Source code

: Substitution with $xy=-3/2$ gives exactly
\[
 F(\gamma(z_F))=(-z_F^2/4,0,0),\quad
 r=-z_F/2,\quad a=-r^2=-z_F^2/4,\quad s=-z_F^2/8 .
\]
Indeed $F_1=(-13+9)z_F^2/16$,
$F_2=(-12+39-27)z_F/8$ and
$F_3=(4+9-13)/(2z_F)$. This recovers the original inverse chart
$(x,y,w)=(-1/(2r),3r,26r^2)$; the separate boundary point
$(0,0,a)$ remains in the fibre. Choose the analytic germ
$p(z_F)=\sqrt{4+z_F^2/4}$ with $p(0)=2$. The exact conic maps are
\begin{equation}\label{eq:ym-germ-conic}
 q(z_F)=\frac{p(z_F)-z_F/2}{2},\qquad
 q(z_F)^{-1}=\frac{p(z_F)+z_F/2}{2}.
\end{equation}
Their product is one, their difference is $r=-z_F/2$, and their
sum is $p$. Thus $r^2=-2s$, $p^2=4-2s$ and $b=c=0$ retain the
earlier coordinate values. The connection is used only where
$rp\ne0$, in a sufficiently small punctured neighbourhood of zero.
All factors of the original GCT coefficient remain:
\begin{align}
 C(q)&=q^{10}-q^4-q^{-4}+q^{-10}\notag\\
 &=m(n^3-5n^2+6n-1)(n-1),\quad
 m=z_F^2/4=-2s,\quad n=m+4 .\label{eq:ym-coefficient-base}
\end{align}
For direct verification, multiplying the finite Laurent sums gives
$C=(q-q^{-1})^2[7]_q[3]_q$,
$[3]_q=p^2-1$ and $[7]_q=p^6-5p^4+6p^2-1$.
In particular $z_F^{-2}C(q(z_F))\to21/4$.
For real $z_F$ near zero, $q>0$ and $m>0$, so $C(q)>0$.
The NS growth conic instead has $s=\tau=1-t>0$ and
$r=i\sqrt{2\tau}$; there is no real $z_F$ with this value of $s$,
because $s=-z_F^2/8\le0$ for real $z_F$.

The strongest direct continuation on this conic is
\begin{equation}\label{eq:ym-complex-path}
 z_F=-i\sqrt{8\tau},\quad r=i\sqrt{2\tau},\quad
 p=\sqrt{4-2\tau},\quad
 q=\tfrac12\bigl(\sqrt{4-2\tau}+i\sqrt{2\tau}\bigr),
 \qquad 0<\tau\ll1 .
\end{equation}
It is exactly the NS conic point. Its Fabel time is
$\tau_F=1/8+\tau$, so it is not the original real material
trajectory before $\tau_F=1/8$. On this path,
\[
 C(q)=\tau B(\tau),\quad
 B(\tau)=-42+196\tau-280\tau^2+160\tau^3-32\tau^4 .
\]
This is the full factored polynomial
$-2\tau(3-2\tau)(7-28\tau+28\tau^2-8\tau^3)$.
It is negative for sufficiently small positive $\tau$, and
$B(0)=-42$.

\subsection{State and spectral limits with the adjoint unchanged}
+++
## WHAT TO PRODUCE
The lines to copy are those in the listing that contain "sqrt".

## SOLUTION TO THE EXERCISE
$p(z_F)=\sqrt{4+z_F^2/4}$ with $p(0)=2$. The exact conic maps are
$r=i\sqrt{2\tau}$; there is no real $z_F$ with this value of $s$,
 z_F=-i\sqrt{8\tau},\quad r=i\sqrt{2\tau},\quad
 p=\sqrt{4-2\tau},\quad
 q=\tfrac12\bigl(\sqrt{4-2\tau}+i\sqrt{2\tau}\bigr),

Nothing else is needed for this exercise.